Cambridge and Guildford top the list of the UK’s most resilient retail locations, according to new research from Cushman & Wakefield, which ranks the viability and performance of 250 High Streets outside Central London.

Online sales coupled with rising business rates have made survival on the traditional high street increasingly challenging for retailers in the UK over the past decade. The latest Cushman & Wakefield research report UK High Streets: Dead or Alive? groups the top performing locations as well as those struggling for survival.

The focal point of the report is the Retail Resilience Index, a ranking of 250 towns based on 22 economic, demographic and retail property metrics, most of which have been tracked over a 10-year period, providing a rounded analysis of town performance. These metrics include retailer demand, leisure spend, floor space density, rental change as well as broader economic indicators such as house prices, catchment demographics, business survival rates and tourism spend.

Towns have been ranked according to each variable, with the final placing calculated from the sum of the individual rankings. Locations have then been assigned a Town Tier (1 to 5, of which 1 is the highest) based on their overall ranking, to enable a comparison with similar locations.

On an individual town basis, Cambridge, Guildford, Bath, Chichester and Oxford are the High Streets that have shown the greatest resilience over the last decade. Conversely, Hamilton, Llandudno, Newport, Greenock, Ramsgate and Kilmarnock prop up the list of 250 sites.
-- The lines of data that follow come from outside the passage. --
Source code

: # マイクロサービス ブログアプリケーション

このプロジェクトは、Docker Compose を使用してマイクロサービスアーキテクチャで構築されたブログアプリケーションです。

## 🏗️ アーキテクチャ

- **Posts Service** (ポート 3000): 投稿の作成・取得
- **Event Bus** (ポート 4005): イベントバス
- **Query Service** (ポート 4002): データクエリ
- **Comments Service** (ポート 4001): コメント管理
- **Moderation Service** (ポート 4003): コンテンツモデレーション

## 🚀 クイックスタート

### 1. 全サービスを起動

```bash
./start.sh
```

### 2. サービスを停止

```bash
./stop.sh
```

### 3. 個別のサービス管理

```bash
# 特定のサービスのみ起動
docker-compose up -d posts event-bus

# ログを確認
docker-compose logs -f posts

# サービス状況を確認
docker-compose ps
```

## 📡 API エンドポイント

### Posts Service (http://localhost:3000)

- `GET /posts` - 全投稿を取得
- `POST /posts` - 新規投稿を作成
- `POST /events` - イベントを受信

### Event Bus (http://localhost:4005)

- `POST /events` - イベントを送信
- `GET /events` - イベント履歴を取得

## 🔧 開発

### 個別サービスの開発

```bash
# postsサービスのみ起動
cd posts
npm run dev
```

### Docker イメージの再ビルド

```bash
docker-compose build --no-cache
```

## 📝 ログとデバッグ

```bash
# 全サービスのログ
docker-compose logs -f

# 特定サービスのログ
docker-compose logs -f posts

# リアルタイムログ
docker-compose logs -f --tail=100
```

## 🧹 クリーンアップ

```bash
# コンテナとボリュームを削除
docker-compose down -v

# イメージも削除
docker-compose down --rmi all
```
The report highlights a number of towns as having performed better than expected. Cirencester in Gloucestershire, for example, ranks higher than locations of equal size due to its robust performance on variables relating to the business environment as well as the Quality of Life index.

Elsewhere, despite being 71st on the list, the small town of Marlow in Buckinghamshire ranks in first place for both rental growth and retailer demand, benefitting from a wealthy, albeit small, catchment. Further down the ranking, a lack of investment and pressure from competing centres has hindered Gloucester’s performance over the last decade.

Other key findings from the report included the following:

  • Half of destinations in the top two Tiers are located within the South East and Greater London.
  • Only 19 of the 250 high street locations in the analysis recorded rental uplift over the 10-year period. In the worst-performing towns, rents have rebased by as much as 45%.
  • Commercial property investment volumes in Tier 1 towns were 367% higher than Tier 5 between 2007 and 2017, compared with 109% between 1999 and 2006.
  • Comparison tourist spend in Tier 1 towns is 694% higher than for towns in Tier 5.
  • House prices in the Home Counties, which account for almost 40% of all locations in Tiers 1 and 2, rose by 44% over the 10-year period to the end of 2017, compared with a national average rise of 24%.
  • Residents in Tier 1 towns are most likely to make a purchase online.
  • Leisure spend densities (£ per sq ft) are the highest in Tier 2 locations.
  • The number of passengers travelling through railway stations in Tier 1 towns increased by 60% over the 10-year period compared with 46% for towns in Tiers 4 and 5.